To become an S Corporation, you must know the mechanics of filing for this special tax status. Your first step is to form a general, close or professional corporation in the state of your choice. Second, you must obtain the formal consent of the corporation's shareholders. This consent should be noted in the corporation's minutes. Once the filing is approved, your company must complete Form 2553, Election by a Small Business Corporation. This form must be filed with the appropriate IRS office for your region. Please consult the IRS' instructions for Form 2553 to determine your proper deadline for completing and submitting this form.

The Company Corporation can assist you in preparing and submitting the IRS Form 2553 as part of your incorporating process. Please see our online order form for additional details.

Limited Liability Company (LLC)

LLCs have long been a traditional form of business structure in Europe and Latin America. LLCs were first introduced in the United States by the state of Wyoming in 1977 and authorized for pass- through taxation (similar to partnerships and S Corporations) by the IRS in 1988. With the recent inclusion of Hawaii, all 50 states and Washington, D.C. have now adopted some form of LLC legislation for both domestic and foreign (out of state) limited liability companies.

Many business professionals believe LLCs present a superior alternative to corporations and partnerships because LLCs combine many of the advantages of both. With an LLC, the owners can have the corporate liability protection for their personal assets from business debt as well as the tax advantages of partnerships or S Corporations. It is similar to an S Corporation without the IRS' restrictions.

Advantages

Protection of personal assets from business debt
Profits/losses pass through to personal income tax returns of the owners
Great flexibility in management and organization of the business
LLCs do not have the ownership restrictions of S Corporations making them ideal business structures for foreign investors

Disadvantages

LLCs often have a limited life (not to exceed 30 years in many states) Some states require at least 2 members to form an LLC, and LLCs are not corporations and therefore do not have stock -- and the benefits of stock ownership and sales.
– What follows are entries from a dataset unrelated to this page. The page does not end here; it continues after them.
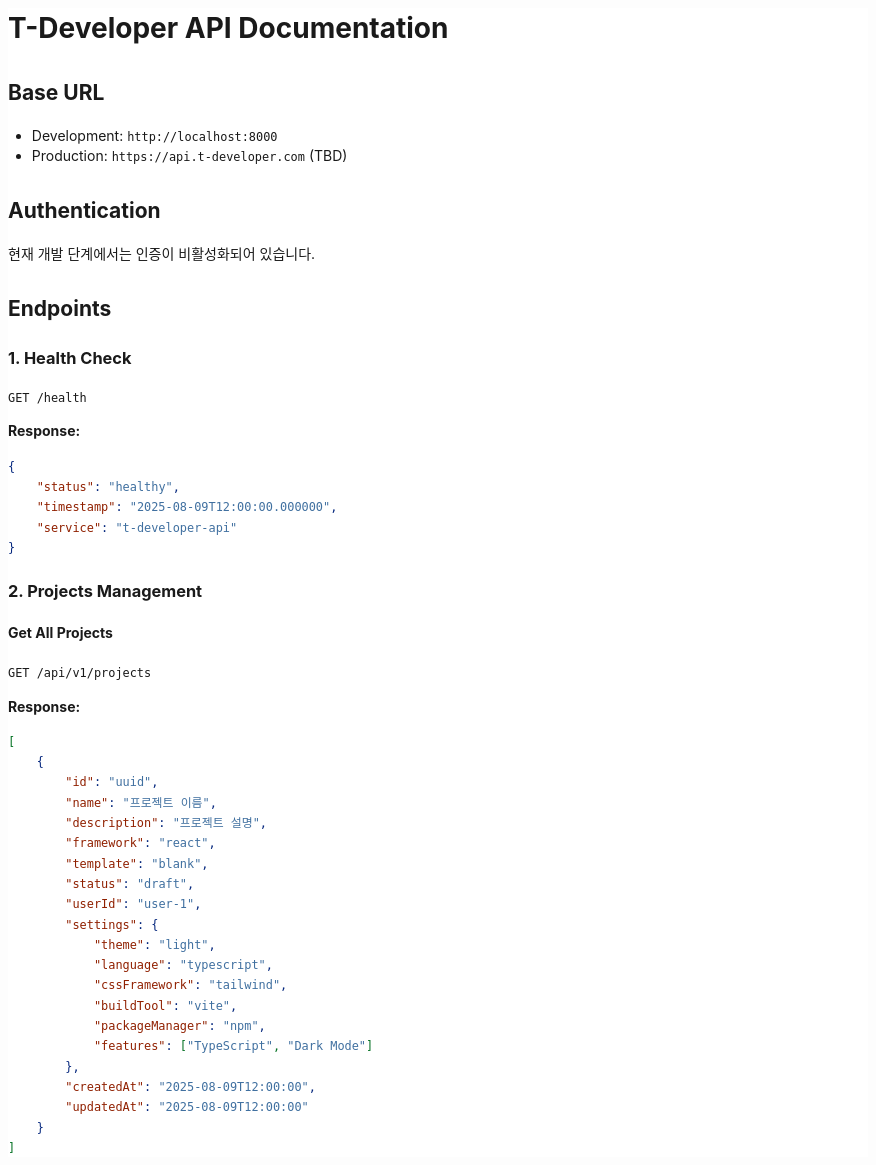 # T-Developer API Documentation

## Base URL
- Development: `http://localhost:8000`
- Production: `https://api.t-developer.com` (TBD)

## Authentication
현재 개발 단계에서는 인증이 비활성화되어 있습니다.

## Endpoints

### 1. Health Check
```
GET /health
```
**Response:**
```json
{
    "status": "healthy",
    "timestamp": "2025-08-09T12:00:00.000000",
    "service": "t-developer-api"
}
```

### 2. Projects Management

#### Get All Projects
```
GET /api/v1/projects
```
**Response:**
```json
[
    {
        "id": "uuid",
        "name": "프로젝트 이름",
        "description": "프로젝트 설명",
        "framework": "react",
        "template": "blank",
        "status": "draft",
        "userId": "user-1",
        "settings": {
            "theme": "light",
            "language": "typescript",
            "cssFramework": "tailwind",
            "buildTool": "vite",
            "packageManager": "npm",
            "features": ["TypeScript", "Dark Mode"]
        },
        "createdAt": "2025-08-09T12:00:00",
        "updatedAt": "2025-08-09T12:00:00"
    }
]
```
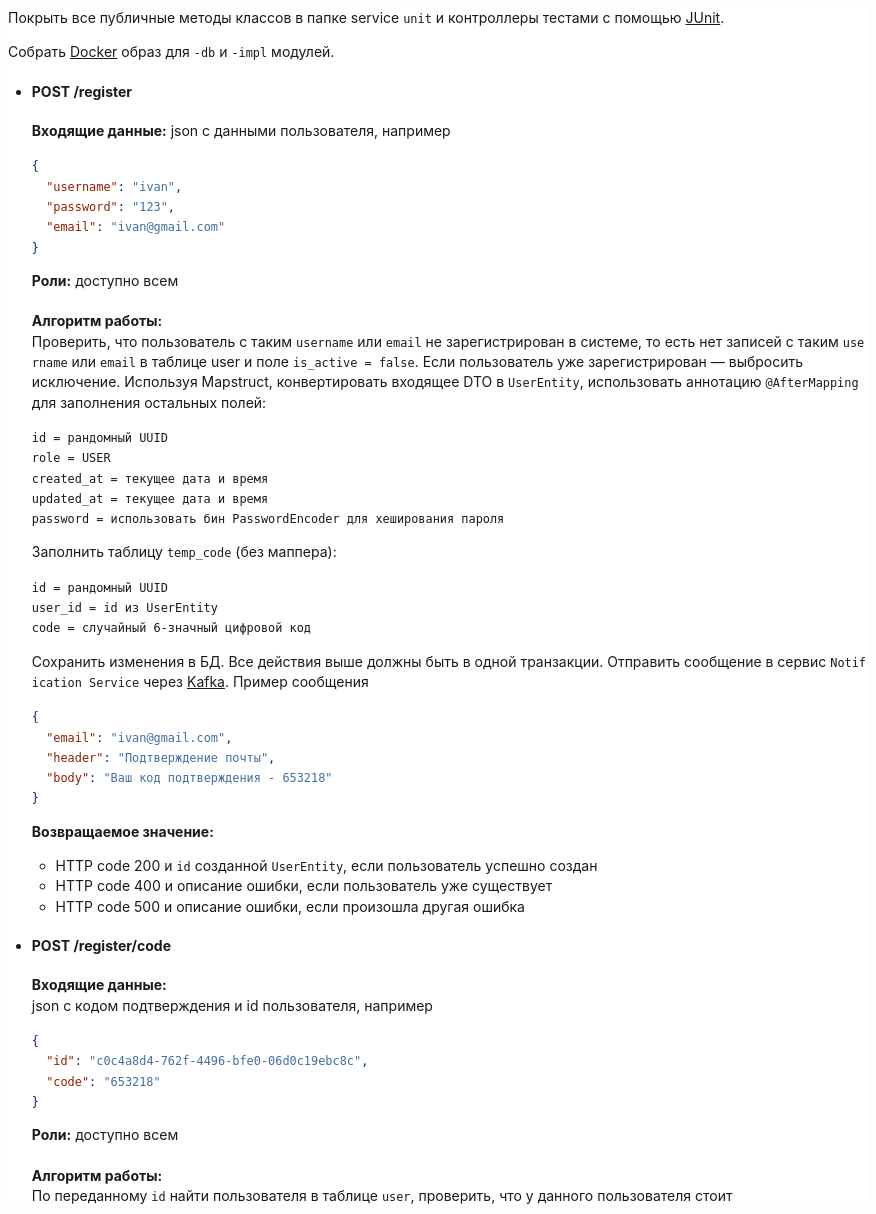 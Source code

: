Покрыть все публичные методы классов в папке service `unit` и контроллеры тестами с помощью [JUnit](#junit).

Собрать [Docker](#docker) образ для `-db` и `-impl` модулей.

- #### POST /register
  **Входящие данные:** json c данными пользователя, например
  ```json
  {
    "username": "ivan",
    "password": "123",
    "email": "ivan@gmail.com"
  }
  ```
  **Роли:** доступно всем
  <br><br>
  **Алгоритм работы:**  
  Проверить, что пользователь с таким `username` или `email` не зарегистрирован в системе, то есть нет записей с таким
  `username` или `email` в таблице user и поле `is_active = false`. Если пользователь уже зарегистрирован — выбросить
  исключение.
  Используя Mapstruct, конвертировать входящее DTO в `UserEntity`, использовать аннотацию `@AfterMapping` для
  заполнения остальных полей:
  ```
  id = рандомный UUID
  role = USER
  created_at = текущее дата и время
  updated_at = текущее дата и время
  password = использовать бин PasswordEncoder для хеширования пароля
  ```
  Заполнить таблицу `temp_code` (без маппера):
  ```
  id = рандомный UUID
  user_id = id из UserEntity
  code = случайный 6-значный цифровой код
  ```
  Сохранить изменения в БД. Все действия выше должны быть в одной транзакции.
  Отправить сообщение в сервис `Notification Service` через [Kafka](#apache-kafka). Пример сообщения
  ```json
  {
    "email": "ivan@gmail.com",
    "header": "Подтверждение почты",
    "body": "Ваш код подтверждения - 653218"
  }
  ```

  **Возвращаемое значение:**
    - HTTP code 200 и `id` созданной `UserEntity`, если пользователь успешно создан
    - HTTP code 400 и описание ошибки, если пользователь уже существует
    - HTTP code 500 и описание ошибки, если произошла другая ошибка


- #### POST /register/code
  **Входящие данные:**  
  json c кодом подтверждения и id пользователя, например
  ```json
  {
    "id": "c0c4a8d4-762f-4496-bfe0-06d0c19ebc8c",
    "code": "653218"
  }
  ```
  **Роли:** доступно всем
  <br><br>
  **Алгоритм работы:**  
  По переданному `id` найти пользователя в таблице `user`, проверить, что у данного пользователя стоит
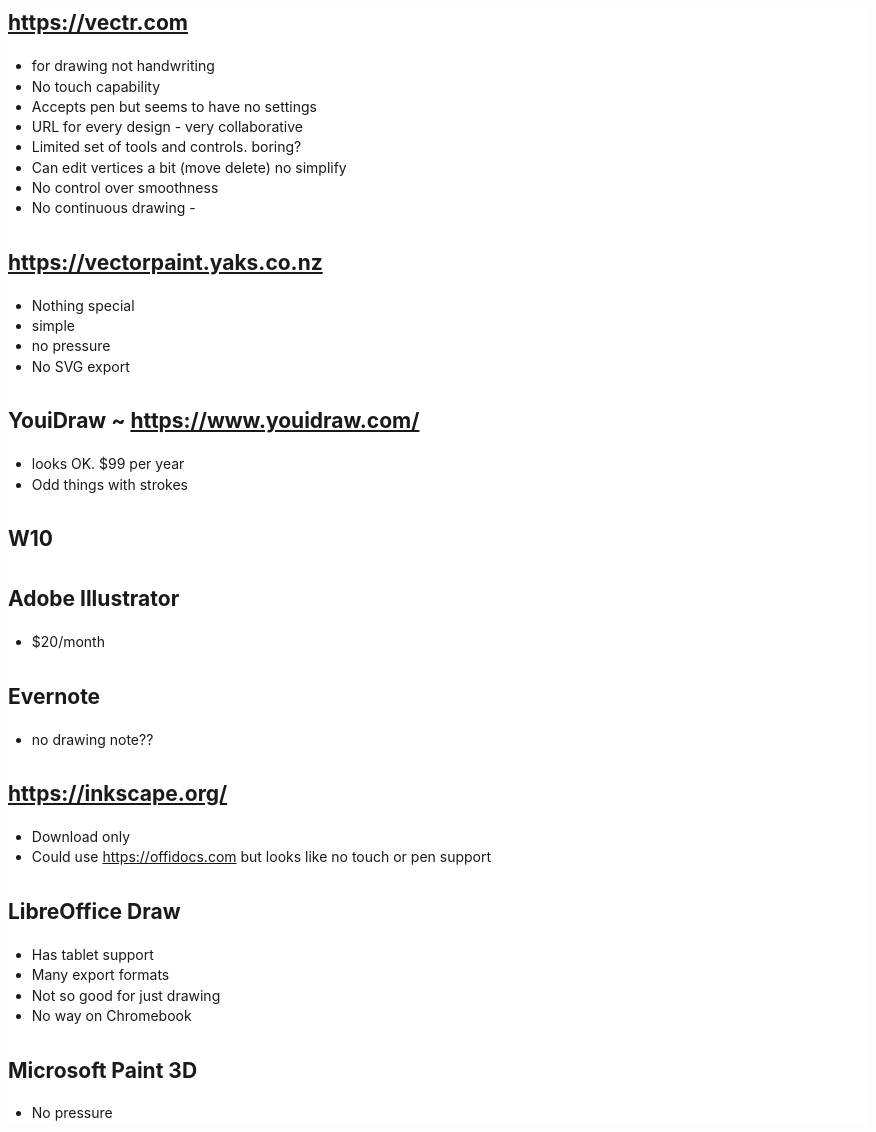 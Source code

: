 
## https://vectr.com
* for drawing not handwriting
* No touch capability
* Accepts pen but seems to have no settings
* URL for every design - very collaborative
* Limited set of tools and controls. boring?
* Can edit vertices a bit (move delete) no simplify
* No control over smoothness
* No continuous drawing -

## https://vectorpaint.yaks.co.nz
* Nothing special
* simple
* no pressure
* No SVG export

## YouiDraw ~ https://www.youidraw.com/
* looks OK. $99 per year
* Odd things with strokes



## W10

## Adobe Illustrator
* $20/month

## Evernote
* no drawing note??

## https://inkscape.org/
* Download only
* Could use https://offidocs.com but looks like no touch or pen support





## LibreOffice Draw
* Has tablet support
* Many export formats
* Not so good for just drawing
* No way on Chromebook

## Microsoft Paint 3D
* No pressure
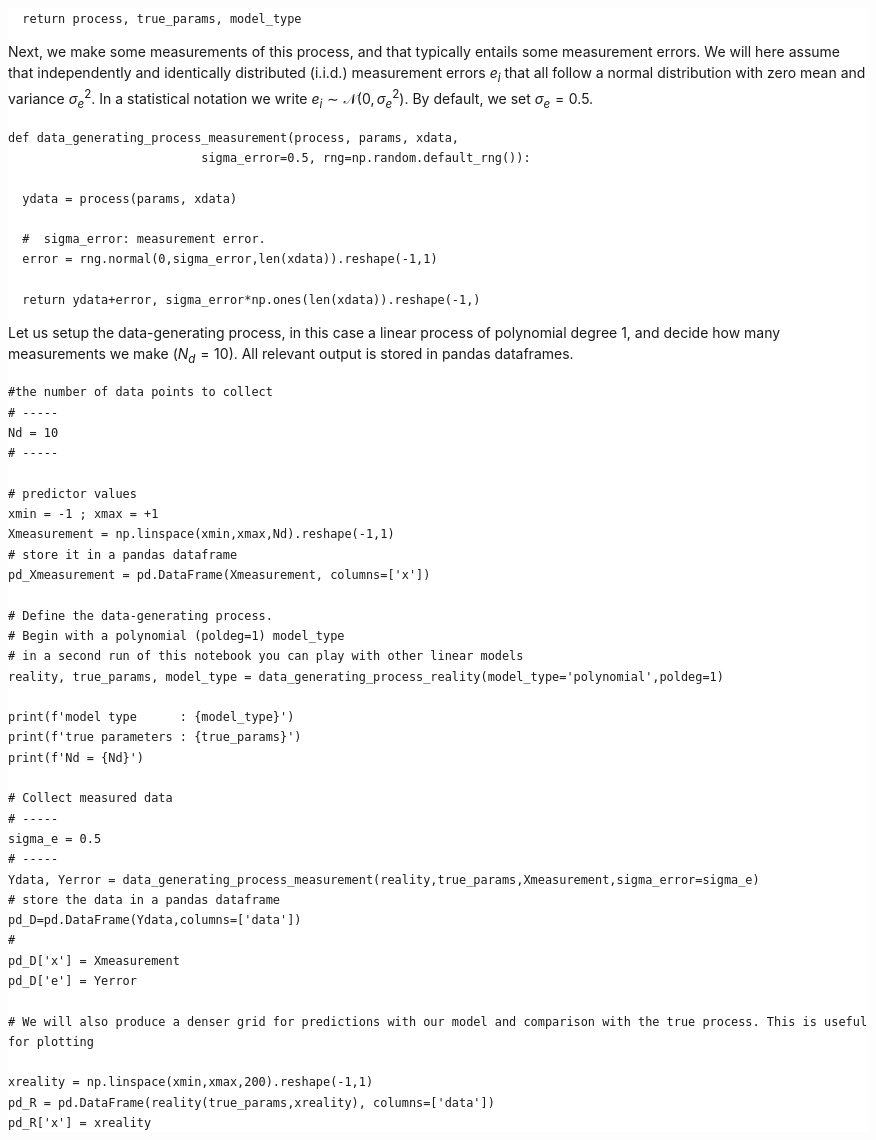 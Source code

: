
  ```{code-cell} python3
   return process, true_params, model_type    
```

Next, we make some measurements of this process, and that typically entails some measurement errors. We will here assume that independently and identically distributed (i.i.d.) measurement errors $e_i$ that all follow a normal distribution with zero mean and variance $\sigma_e^2$. In a statistical notation we write $e_i \sim \mathcal{N}(0,\sigma_e^2)$. By default, we set $\sigma_e = 0.5$. 

 ```{code-cell} python3
def data_generating_process_measurement(process, params, xdata, 
                            sigma_error=0.5, rng=np.random.default_rng()):
       
   ydata = process(params, xdata)
   
   #  sigma_error: measurement error. 
   error = rng.normal(0,sigma_error,len(xdata)).reshape(-1,1)

   return ydata+error, sigma_error*np.ones(len(xdata)).reshape(-1,)
```

Let us setup the data-generating process, in this case a linear process of polynomial degree 1, and decide how many measurements we make ($N_d=10$). All relevant output is stored in pandas dataframes.

 ```{code-cell} python3
#the number of data points to collect
# -----
Nd = 10
# -----

# predictor values
xmin = -1 ; xmax = +1
Xmeasurement = np.linspace(xmin,xmax,Nd).reshape(-1,1)
# store it in a pandas dataframe
pd_Xmeasurement = pd.DataFrame(Xmeasurement, columns=['x'])

# Define the data-generating process.
# Begin with a polynomial (poldeg=1) model_type
# in a second run of this notebook you can play with other linear models
reality, true_params, model_type = data_generating_process_reality(model_type='polynomial',poldeg=1)

print(f'model type      : {model_type}')
print(f'true parameters : {true_params}')
print(f'Nd = {Nd}')

# Collect measured data
# -----
sigma_e = 0.5
# -----
Ydata, Yerror = data_generating_process_measurement(reality,true_params,Xmeasurement,sigma_error=sigma_e)
# store the data in a pandas dataframe
pd_D=pd.DataFrame(Ydata,columns=['data'])
# 
pd_D['x'] = Xmeasurement
pd_D['e'] = Yerror

# We will also produce a denser grid for predictions with our model and comparison with the true process. This is useful for plotting
    
xreality = np.linspace(xmin,xmax,200).reshape(-1,1)
pd_R = pd.DataFrame(reality(true_params,xreality), columns=['data'])
pd_R['x'] = xreality
```
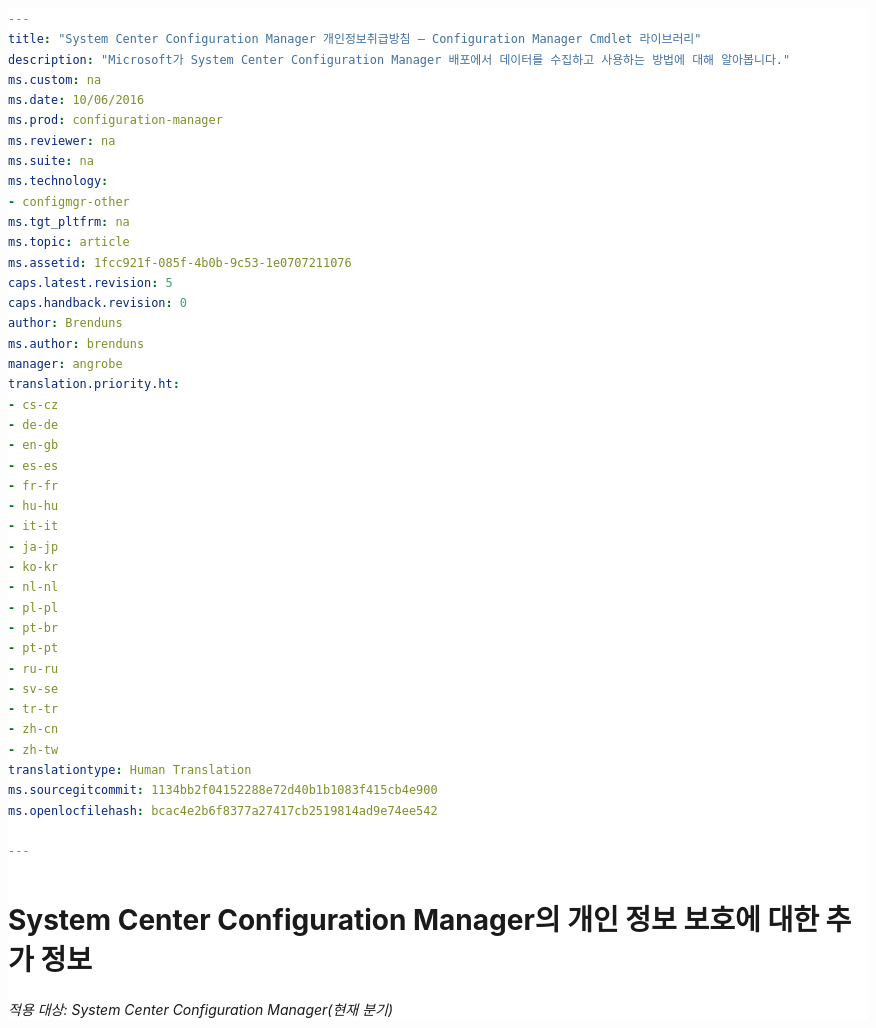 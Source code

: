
 ```yaml
---
title: "System Center Configuration Manager 개인정보취급방침 – Configuration Manager Cmdlet 라이브러리"
description: "Microsoft가 System Center Configuration Manager 배포에서 데이터를 수집하고 사용하는 방법에 대해 알아봅니다."
ms.custom: na
ms.date: 10/06/2016
ms.prod: configuration-manager
ms.reviewer: na
ms.suite: na
ms.technology:
- configmgr-other
ms.tgt_pltfrm: na
ms.topic: article
ms.assetid: 1fcc921f-085f-4b0b-9c53-1e0707211076
caps.latest.revision: 5
caps.handback.revision: 0
author: Brenduns
ms.author: brenduns
manager: angrobe
translation.priority.ht:
- cs-cz
- de-de
- en-gb
- es-es
- fr-fr
- hu-hu
- it-it
- ja-jp
- ko-kr
- nl-nl
- pl-pl
- pt-br
- pt-pt
- ru-ru
- sv-se
- tr-tr
- zh-cn
- zh-tw
translationtype: Human Translation
ms.sourcegitcommit: 1134bb2f04152288e72d40b1b1083f415cb4e900
ms.openlocfilehash: bcac4e2b6f8377a27417cb2519814ad9e74ee542

---
```

# <a name="additional-information-about-privacy-for-system-center-configuration-manager"></a>System Center Configuration Manager의 개인 정보 보호에 대한 추가 정보

*적용 대상: System Center Configuration Manager(현재 분기)*
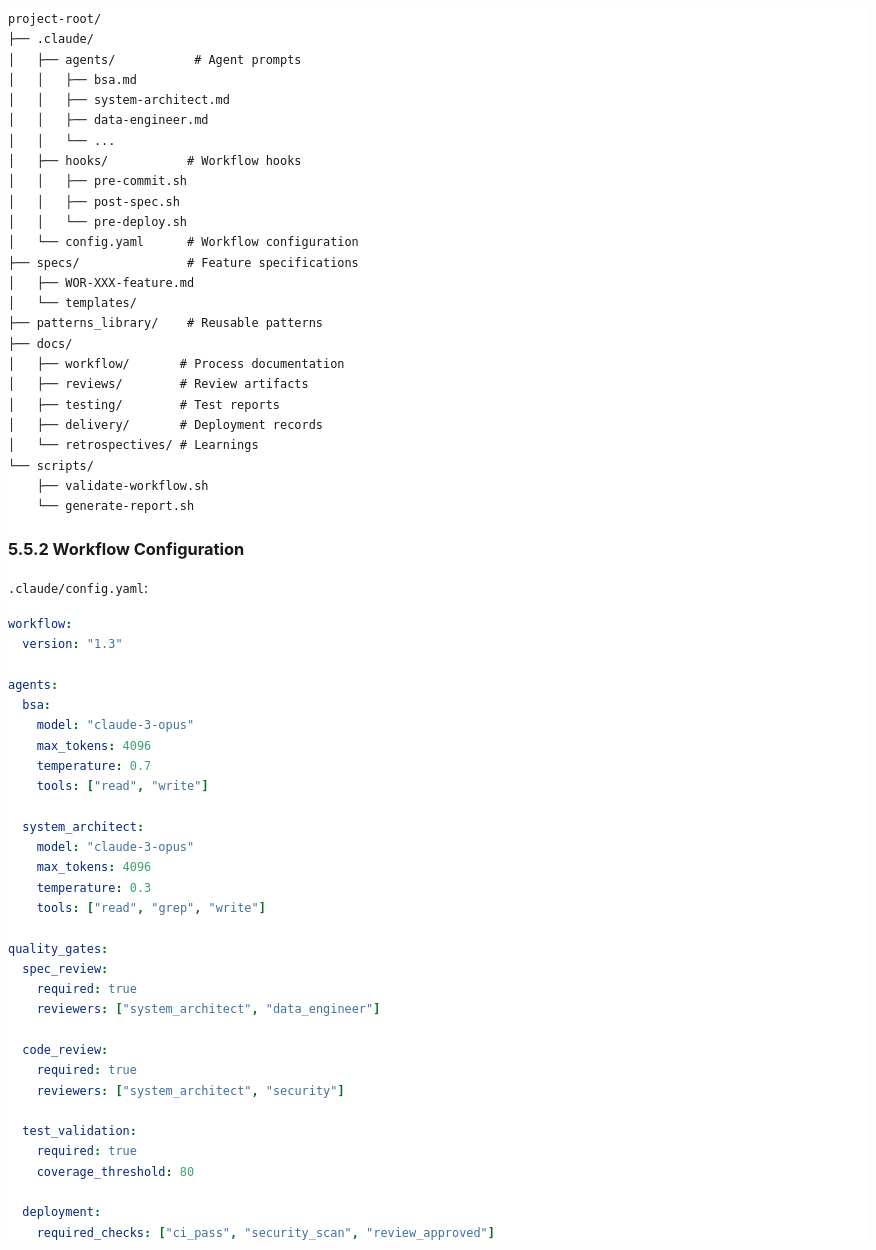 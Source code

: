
```
project-root/
├── .claude/
│   ├── agents/           # Agent prompts
│   │   ├── bsa.md
│   │   ├── system-architect.md
│   │   ├── data-engineer.md
│   │   └── ...
│   ├── hooks/           # Workflow hooks
│   │   ├── pre-commit.sh
│   │   ├── post-spec.sh
│   │   └── pre-deploy.sh
│   └── config.yaml      # Workflow configuration
├── specs/               # Feature specifications
│   ├── WOR-XXX-feature.md
│   └── templates/
├── patterns_library/    # Reusable patterns
├── docs/
│   ├── workflow/       # Process documentation
│   ├── reviews/        # Review artifacts
│   ├── testing/        # Test reports
│   ├── delivery/       # Deployment records
│   └── retrospectives/ # Learnings
└── scripts/
    ├── validate-workflow.sh
    └── generate-report.sh
```

### 5.5.2 Workflow Configuration

`.claude/config.yaml`:
```yaml
workflow:
  version: "1.3"

agents:
  bsa:
    model: "claude-3-opus"
    max_tokens: 4096
    temperature: 0.7
    tools: ["read", "write"]

  system_architect:
    model: "claude-3-opus"
    max_tokens: 4096
    temperature: 0.3
    tools: ["read", "grep", "write"]

quality_gates:
  spec_review:
    required: true
    reviewers: ["system_architect", "data_engineer"]

  code_review:
    required: true
    reviewers: ["system_architect", "security"]

  test_validation:
    required: true
    coverage_threshold: 80

  deployment:
    required_checks: ["ci_pass", "security_scan", "review_approved"]

```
As with the S Corporation listing, these lists are not inclusive. For more detailed information, please be sure to speak with a qualified legal and/or financial advisor.

Important Note Regarding the Federal Taxation of LLCs:

Before January 1, 1997, the Internal Revenue Service determined whether a limited liability company would be taxed "like a partnership" or "like a corporation" by analyzing its legal structure or by requiring the members to elect the tax status on a special form. Effective January 1, 1997, the IRS has simplified this process.

Pursuant to these new IRS regulations, if a limited liability company has satisfied IRS requirements, it can be treated as a partnership for federal tax purposes. As such, LLCs are required to file the same federal tax forms as partnerships and take advantage of the same benefits. However, this is still a highly technical area, and if you require further information, it is recommended that you communicate with the Internal Revenue Service or consult a competent professional such as a qualified tax accountant or attorney.